=== RECORD EXTRACTS ===

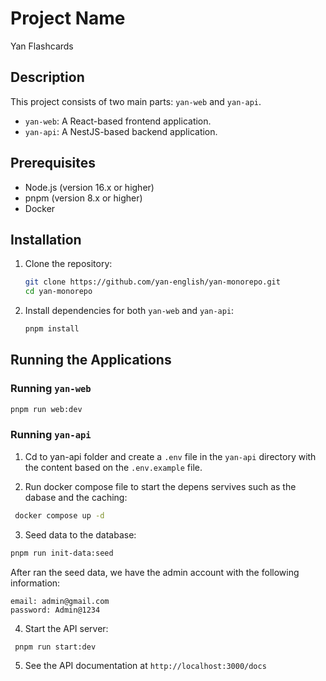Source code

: # Project Name
Yan Flashcards
## Description
This project consists of two main parts: `yan-web` and `yan-api`.

- `yan-web`: A React-based frontend application.
- `yan-api`: A NestJS-based backend application.

## Prerequisites
- Node.js (version 16.x or higher)
- pnpm (version 8.x or higher)
- Docker
## Installation
1. Clone the repository:
    ```sh
    git clone https://github.com/yan-english/yan-monorepo.git
    cd yan-monorepo
    ```

2. Install dependencies for both `yan-web` and `yan-api`:
    ```sh
    pnpm install
    ```

## Running the Applications

### Running `yan-web`
```bash
pnpm run web:dev
```

### Running `yan-api`
1. Cd to yan-api folder and create a `.env` file in the `yan-api` directory with the content based on the `.env.example` file.


2. Run docker compose file to start the depens servives such as the dabase and the caching:
```bash
 docker compose up -d
```

3. Seed data to the database:
```bash
pnpm run init-data:seed
```
After ran the seed data, we have the admin account with the following information:
  ```
  email: admin@gmail.com
  password: Admin@1234
  ```
4. Start the API server:

```bash
 pnpm run start:dev
```

5. See the API documentation at `http://localhost:3000/docs`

===

# [EXERCISE DIRECTIONS]
Everything in the material goes into the copy exactly, except the images.

# [WRITTEN ANSWER]
Source code

: # Project Name
Yan Flashcards
## Description
This project consists of two main parts: `yan-web` and `yan-api`.

- `yan-web`: A React-based frontend application.
- `yan-api`: A NestJS-based backend application.

## Prerequisites
- Node.js (version 16.x or higher)
- pnpm (version 8.x or higher)
- Docker
## Installation
1. Clone the repository:
    ```sh
    git clone https://github.com/yan-english/yan-monorepo.git
    cd yan-monorepo
    ```

2. Install dependencies for both `yan-web` and `yan-api`:
    ```sh
    pnpm install
    ```

## Running the Applications

### Running `yan-web`
```bash
pnpm run web:dev
```

### Running `yan-api`
1. Cd to yan-api folder and create a `.env` file in the `yan-api` directory with the content based on the `.env.example` file.


2. Run docker compose file to start the depens servives such as the dabase and the caching:
```bash
 docker compose up -d
```

3. Seed data to the database:
```bash
pnpm run init-data:seed
```
After ran the seed data, we have the admin account with the following information:
  ```
  email: admin@gmail.com
  password: Admin@1234
  ```
4. Start the API server:

```bash
 pnpm run start:dev
```

5. See the API documentation at `http://localhost:3000/docs`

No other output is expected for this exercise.